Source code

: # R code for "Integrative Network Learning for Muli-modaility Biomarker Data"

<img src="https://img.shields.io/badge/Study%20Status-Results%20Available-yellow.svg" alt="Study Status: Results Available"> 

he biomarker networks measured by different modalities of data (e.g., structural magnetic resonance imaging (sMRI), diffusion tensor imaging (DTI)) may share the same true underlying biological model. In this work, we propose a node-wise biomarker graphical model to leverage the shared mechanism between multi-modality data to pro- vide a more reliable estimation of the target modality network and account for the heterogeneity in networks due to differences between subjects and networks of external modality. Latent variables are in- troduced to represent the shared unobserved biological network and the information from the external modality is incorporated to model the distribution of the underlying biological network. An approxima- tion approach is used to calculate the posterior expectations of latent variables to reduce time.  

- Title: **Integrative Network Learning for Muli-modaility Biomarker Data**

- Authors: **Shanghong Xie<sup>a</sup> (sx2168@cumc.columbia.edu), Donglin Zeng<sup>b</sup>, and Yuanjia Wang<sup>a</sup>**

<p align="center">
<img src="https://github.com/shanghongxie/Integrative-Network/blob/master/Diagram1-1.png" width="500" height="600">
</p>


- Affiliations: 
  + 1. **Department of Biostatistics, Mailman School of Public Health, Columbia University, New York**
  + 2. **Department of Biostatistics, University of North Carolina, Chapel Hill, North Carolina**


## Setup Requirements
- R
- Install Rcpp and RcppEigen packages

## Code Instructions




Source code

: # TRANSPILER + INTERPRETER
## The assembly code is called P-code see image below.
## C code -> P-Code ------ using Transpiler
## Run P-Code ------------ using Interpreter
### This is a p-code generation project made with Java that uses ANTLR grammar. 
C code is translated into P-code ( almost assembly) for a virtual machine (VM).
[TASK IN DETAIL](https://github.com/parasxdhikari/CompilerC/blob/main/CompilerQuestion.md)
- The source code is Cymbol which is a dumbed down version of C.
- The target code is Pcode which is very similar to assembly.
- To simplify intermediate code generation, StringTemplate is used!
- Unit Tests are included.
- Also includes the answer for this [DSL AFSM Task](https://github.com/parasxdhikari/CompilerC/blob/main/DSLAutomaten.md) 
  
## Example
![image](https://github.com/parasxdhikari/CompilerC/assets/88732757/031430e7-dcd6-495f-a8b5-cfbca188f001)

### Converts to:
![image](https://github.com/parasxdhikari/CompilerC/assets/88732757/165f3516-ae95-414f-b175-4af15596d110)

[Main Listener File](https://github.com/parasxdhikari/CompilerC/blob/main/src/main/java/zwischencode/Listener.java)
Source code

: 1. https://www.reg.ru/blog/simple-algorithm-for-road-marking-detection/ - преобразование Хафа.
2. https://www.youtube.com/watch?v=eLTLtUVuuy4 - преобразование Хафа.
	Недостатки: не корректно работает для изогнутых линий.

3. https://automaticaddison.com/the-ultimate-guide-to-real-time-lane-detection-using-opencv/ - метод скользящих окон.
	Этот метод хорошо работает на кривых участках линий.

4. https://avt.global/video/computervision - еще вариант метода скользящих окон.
● ● ● ●
EXERCISE REQUIREMENTS: Starting from the line containing "Hill, North Carolina**", repeat each line through the end of the entries, exactly.

ANSWER SECTION:
  + 2. **Department of Biostatistics, University of North Carolina, Chapel Hill, North Carolina**


## Setup Requirements
- R
- Install Rcpp and RcppEigen packages

## Code Instructions




Source code

: # TRANSPILER + INTERPRETER
## The assembly code is called P-code see image below.
## C code -> P-Code ------ using Transpiler
## Run P-Code ------------ using Interpreter
### This is a p-code generation project made with Java that uses ANTLR grammar. 
C code is translated into P-code ( almost assembly) for a virtual machine (VM).
[TASK IN DETAIL](https://github.com/parasxdhikari/CompilerC/blob/main/CompilerQuestion.md)
- The source code is Cymbol which is a dumbed down version of C.
- The target code is Pcode which is very similar to assembly.
- To simplify intermediate code generation, StringTemplate is used!
- Unit Tests are included.
- Also includes the answer for this [DSL AFSM Task](https://github.com/parasxdhikari/CompilerC/blob/main/DSLAutomaten.md) 
  
## Example
![image](https://github.com/parasxdhikari/CompilerC/assets/88732757/031430e7-dcd6-495f-a8b5-cfbca188f001)

### Converts to:
![image](https://github.com/parasxdhikari/CompilerC/assets/88732757/165f3516-ae95-414f-b175-4af15596d110)

[Main Listener File](https://github.com/parasxdhikari/CompilerC/blob/main/src/main/java/zwischencode/Listener.java)
Source code

: 1. https://www.reg.ru/blog/simple-algorithm-for-road-marking-detection/ - преобразование Хафа.
2. https://www.youtube.com/watch?v=eLTLtUVuuy4 - преобразование Хафа.
	Недостатки: не корректно работает для изогнутых линий.

3. https://automaticaddison.com/the-ultimate-guide-to-real-time-lane-detection-using-opencv/ - метод скользящих окон.
	Этот метод хорошо работает на кривых участках линий.

4. https://avt.global/video/computervision - еще вариант метода скользящих окон.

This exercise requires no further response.